Grondlegger der moderne Duitsche Kath. paedagogiek. * 24 April 1835 te Lissa (Posen), ♱ 1 Juli 1920 te Leitmeritz (Bohemen). W. bestudeerde philologie en philosophie te Breslau, kwam via Kant, Fichte, Hegel, Herbart, Leibniz tot Aristoteles, Plato, Augustinus, Thomas, en werd een der schitterendste vertegenwoordigers van het neo-Thomisme.
Hij was verbonden aan het Herbartiaansche Seminarium van Ziller te Leipzig, aan het Weensche Paedagogium onder Dittes, professor in philosophie en paedagogiek aan de Duitsche universiteit te Praag, lid van het Oostenrijksche Heerenhuis, leider van paedagogische en katechetische cursussen te Salzburg en stichter van den grooten Verein für christliche Erziehungswissenschaft. In het fundamenteele werk Didaktik als Bildungslehre (1882-’89; Ned. vert. van dr. de Hovre en Simeons in Malmberg’s Paed.

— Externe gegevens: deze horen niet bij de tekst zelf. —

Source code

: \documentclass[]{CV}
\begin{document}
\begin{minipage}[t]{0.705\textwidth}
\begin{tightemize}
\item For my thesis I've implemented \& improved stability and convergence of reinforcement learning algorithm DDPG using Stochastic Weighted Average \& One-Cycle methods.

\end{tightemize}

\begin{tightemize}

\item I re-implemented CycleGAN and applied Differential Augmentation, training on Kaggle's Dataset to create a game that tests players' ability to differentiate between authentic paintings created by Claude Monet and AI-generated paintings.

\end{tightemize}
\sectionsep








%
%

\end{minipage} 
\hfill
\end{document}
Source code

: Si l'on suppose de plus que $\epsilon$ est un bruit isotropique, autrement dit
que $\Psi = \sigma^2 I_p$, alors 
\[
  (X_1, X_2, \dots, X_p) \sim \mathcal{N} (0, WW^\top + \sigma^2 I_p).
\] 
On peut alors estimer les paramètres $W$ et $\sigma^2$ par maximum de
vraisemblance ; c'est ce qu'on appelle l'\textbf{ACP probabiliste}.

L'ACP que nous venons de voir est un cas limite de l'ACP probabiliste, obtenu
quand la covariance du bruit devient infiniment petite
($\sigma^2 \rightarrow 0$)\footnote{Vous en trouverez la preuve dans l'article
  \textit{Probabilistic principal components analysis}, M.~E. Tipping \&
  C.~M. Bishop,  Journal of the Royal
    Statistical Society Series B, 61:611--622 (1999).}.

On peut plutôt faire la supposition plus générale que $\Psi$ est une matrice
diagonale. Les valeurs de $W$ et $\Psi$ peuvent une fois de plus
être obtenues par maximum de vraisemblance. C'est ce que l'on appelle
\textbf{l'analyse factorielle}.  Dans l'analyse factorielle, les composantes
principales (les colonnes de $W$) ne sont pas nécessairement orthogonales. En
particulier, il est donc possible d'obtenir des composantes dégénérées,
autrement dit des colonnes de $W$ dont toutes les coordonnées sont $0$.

Bibl., 1930-’35) en de philosophische basis daarvan, Geschichte des Idealismus (1894-’97) behandelt hij breed en diep de gansche opvoeding als een overdracht van geestelijke goederen, en brengt de juiste synthese tot stand tusschen individueele en sociale vorming. Herder’s Lexikon der Pädagogik, het Lexikon der Pädagogik der Gegenwart, gewichtige publicaties als die van Eggersdorfer e.a., steunen alle op de grondslagen, door W. gelegd.Verdere werken en lit.: zie Lex. d. Päd. d. Gegenwart.